A small zucchini gives about one to one and a half cups of raw noodles. Medium fruit often yields two to three cups, depending on how tight you pack the strands. Large zucchini can flood the board with seeds; scrape those out for better texture and cleaner strands.

Weight beats guesswork. If your recipe calls for four cups of zoodles, start with about 350–400 g of raw zucchini. Spiralize, give the pile a light fluff, then portion by weight or by cups with a steady hand.

If you salt and drain, expect shrinkage. A colander session of ten to fifteen minutes pulls water, leaving denser strands. That means fewer cups from the same starting weight, but the same calories once you tally by weight.

Common Mistakes And Fixes

Soggy bowl? You likely overcooked or crowded the pan. Use higher heat, cook in batches, and stop when just tender.

Watery sauce? Cook the sauce first to the thickness you want. Toss the hot strands in off heat so the sauce clings without thinning out.

Rubbery bites? That points to salt time that ran too long. Salt lightly, drain briefly, pat dry, then cook right away.

Seasoning Tips That Keep Calories Low

Lean on aromatics. Garlic, lemon zest, chili flakes, fresh herbs, capers, and a splash of vinegar bring punch for few calories. Finish with a shower of micro-planed Parmesan so a small amount spreads flavor across the bowl.

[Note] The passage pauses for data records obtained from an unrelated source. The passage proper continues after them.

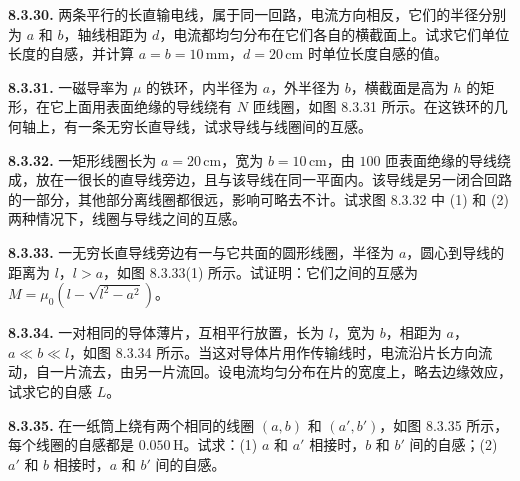 \vfill
\newpage

\textbf{8.3.30.} 两条平行的长直输电线，属于同一回路，电流方向相反，它们的半径分别为 $a$ 和 $b$，轴线相距为 $d$，电流都均匀分布在它们各自的横截面上。试求它们单位长度的自感，并计算 $a = b = 10\,\mathrm{mm}$，$d = 20\,\mathrm{cm}$ 时单位长度自感的值。

\vfill
\newpage

\textbf{8.3.31.} 一磁导率为 $\mu$ 的铁环，内半径为 $a$，外半径为 $b$，横截面是高为 $h$ 的矩形，在它上面用表面绝缘的导线绕有 $N$ 匝线圈，如图 8.3.31 所示。在这铁环的几何轴上，有一条无穷长直导线，试求导线与线圈间的互感。

\begin{center}
\end{center}

\vfill
\newpage

\textbf{8.3.32.} 一矩形线圈长为 $a = 20\,\mathrm{cm}$，宽为 $b = 10\,\mathrm{cm}$，由 $100$ 匝表面绝缘的导线绕成，放在一很长的直导线旁边，且与该导线在同一平面内。该导线是另一闭合回路的一部分，其他部分离线圈都很远，影响可略去不计。试求图 8.3.32 中 (1) 和 (2) 两种情况下，线圈与导线之间的互感。

\begin{center}
\end{center}

\vfill
\newpage

\textbf{8.3.33.} 一无穷长直导线旁边有一与它共面的圆形线圈，半径为 $a$，圆心到导线的距离为 $l$，$l > a$，如图 8.3.33(1) 所示。试证明：它们之间的互感为 $M = \mu_{0}(l - \sqrt{l^{2} - a^{2}})$。

\begin{center}
\end{center}

\vfill
\newpage

\textbf{8.3.34.} 一对相同的导体薄片，互相平行放置，长为 $l$，宽为 $b$，相距为 $a$，$a \ll b \ll l$，如图 8.3.34 所示。当这对导体片用作传输线时，电流沿片长方向流动，自一片流去，由另一片流回。设电流均匀分布在片的宽度上，略去边缘效应，试求它的自感 $L$。

\begin{center}
\end{center}

\vfill
\newpage

\textbf{8.3.35.} 在一纸筒上绕有两个相同的线圈 $(a,b)$ 和 $(a',b')$，如图 8.3.35 所示，每个线圈的自感都是 $0.050\,\mathrm{H}$。试求：(1) $a$ 和 $a'$ 相接时，$b$ 和 $b'$ 间的自感；(2) $a'$ 和 $b$ 相接时，$a$ 和 $b'$ 间的自感。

Broth is another trick. Warm low-sodium chicken or veggie broth, then simmer the sauce base until it reduces. Add noodles at the end so they just kiss the heat. The bowl tastes rich without heavy cream.

Picking, Washing, And Trimming

Choose firm zucchini with glossy skin and no soft spots. Smaller fruit give tighter strands and fewer seeds.

Rinse under cool water and trim both ends. There’s no need to peel; the skin brings color and a little fiber. If the center holds large seeds, cut the core away after spiralizing to keep strands from breaking.

Carb Counts And Serving Size

Carb counts stay modest. A raw cup sits near 3.5 g total carbs with about 1 g fiber. Two cooked cups still land under 8 g total, which is handy when you’re balancing a higher-carb sauce or a side of bread.

If you track net carbs, subtract fiber from total carbs. For many home cooks, that lands a cup of raw zoodles around 2.4 g net. Brand-packed noodles vary a bit, so glance at the label if you buy pre-spiralized packs.